Please reproduce each line of the data below exactly as shown.

Source information:
##########

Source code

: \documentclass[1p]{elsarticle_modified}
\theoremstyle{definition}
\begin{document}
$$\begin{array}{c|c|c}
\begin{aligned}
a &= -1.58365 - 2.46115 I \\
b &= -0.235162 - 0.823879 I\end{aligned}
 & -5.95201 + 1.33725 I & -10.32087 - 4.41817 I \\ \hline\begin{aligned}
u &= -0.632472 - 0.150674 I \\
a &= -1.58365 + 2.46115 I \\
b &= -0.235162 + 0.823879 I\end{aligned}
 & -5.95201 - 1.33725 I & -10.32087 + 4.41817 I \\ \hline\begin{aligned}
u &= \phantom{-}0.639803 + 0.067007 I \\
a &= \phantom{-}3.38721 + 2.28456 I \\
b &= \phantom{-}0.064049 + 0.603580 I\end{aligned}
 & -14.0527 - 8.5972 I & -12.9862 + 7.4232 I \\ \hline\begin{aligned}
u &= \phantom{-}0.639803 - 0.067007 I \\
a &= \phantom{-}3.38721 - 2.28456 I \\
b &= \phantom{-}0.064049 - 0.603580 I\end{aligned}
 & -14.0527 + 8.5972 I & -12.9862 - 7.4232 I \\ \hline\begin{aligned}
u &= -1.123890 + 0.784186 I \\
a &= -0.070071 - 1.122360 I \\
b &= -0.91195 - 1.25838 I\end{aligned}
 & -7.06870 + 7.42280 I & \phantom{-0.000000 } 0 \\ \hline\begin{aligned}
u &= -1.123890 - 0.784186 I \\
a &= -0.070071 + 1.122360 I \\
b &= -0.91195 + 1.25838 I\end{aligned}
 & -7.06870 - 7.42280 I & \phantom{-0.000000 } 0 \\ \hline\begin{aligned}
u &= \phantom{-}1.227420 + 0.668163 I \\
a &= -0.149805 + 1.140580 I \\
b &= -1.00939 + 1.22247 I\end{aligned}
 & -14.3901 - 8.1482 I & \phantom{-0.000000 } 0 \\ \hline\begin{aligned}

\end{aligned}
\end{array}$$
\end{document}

##########

Solution:
Source code

: \documentclass[1p]{elsarticle_modified}
\theoremstyle{definition}
\begin{document}
$$\begin{array}{c|c|c}
\begin{aligned}
a &= -1.58365 - 2.46115 I \\
b &= -0.235162 - 0.823879 I\end{aligned}
 & -5.95201 + 1.33725 I & -10.32087 - 4.41817 I \\ \hline\begin{aligned}
u &= -0.632472 - 0.150674 I \\
a &= -1.58365 + 2.46115 I \\
b &= -0.235162 + 0.823879 I\end{aligned}
 & -5.95201 - 1.33725 I & -10.32087 + 4.41817 I \\ \hline\begin{aligned}
u &= \phantom{-}0.639803 + 0.067007 I \\
a &= \phantom{-}3.38721 + 2.28456 I \\
b &= \phantom{-}0.064049 + 0.603580 I\end{aligned}
 & -14.0527 - 8.5972 I & -12.9862 + 7.4232 I \\ \hline\begin{aligned}
u &= \phantom{-}0.639803 - 0.067007 I \\
a &= \phantom{-}3.38721 - 2.28456 I \\
b &= \phantom{-}0.064049 - 0.603580 I\end{aligned}
 & -14.0527 + 8.5972 I & -12.9862 - 7.4232 I \\ \hline\begin{aligned}
u &= -1.123890 + 0.784186 I \\
a &= -0.070071 - 1.122360 I \\
b &= -0.91195 - 1.25838 I\end{aligned}
 & -7.06870 + 7.42280 I & \phantom{-0.000000 } 0 \\ \hline\begin{aligned}
u &= -1.123890 - 0.784186 I \\
a &= -0.070071 + 1.122360 I \\
b &= -0.91195 + 1.25838 I\end{aligned}
 & -7.06870 - 7.42280 I & \phantom{-0.000000 } 0 \\ \hline\begin{aligned}
u &= \phantom{-}1.227420 + 0.668163 I \\
a &= -0.149805 + 1.140580 I \\
b &= -1.00939 + 1.22247 I\end{aligned}
 & -14.3901 - 8.1482 I & \phantom{-0.000000 } 0 \\ \hline\begin{aligned}

\end{aligned}
\end{array}$$
\end{document}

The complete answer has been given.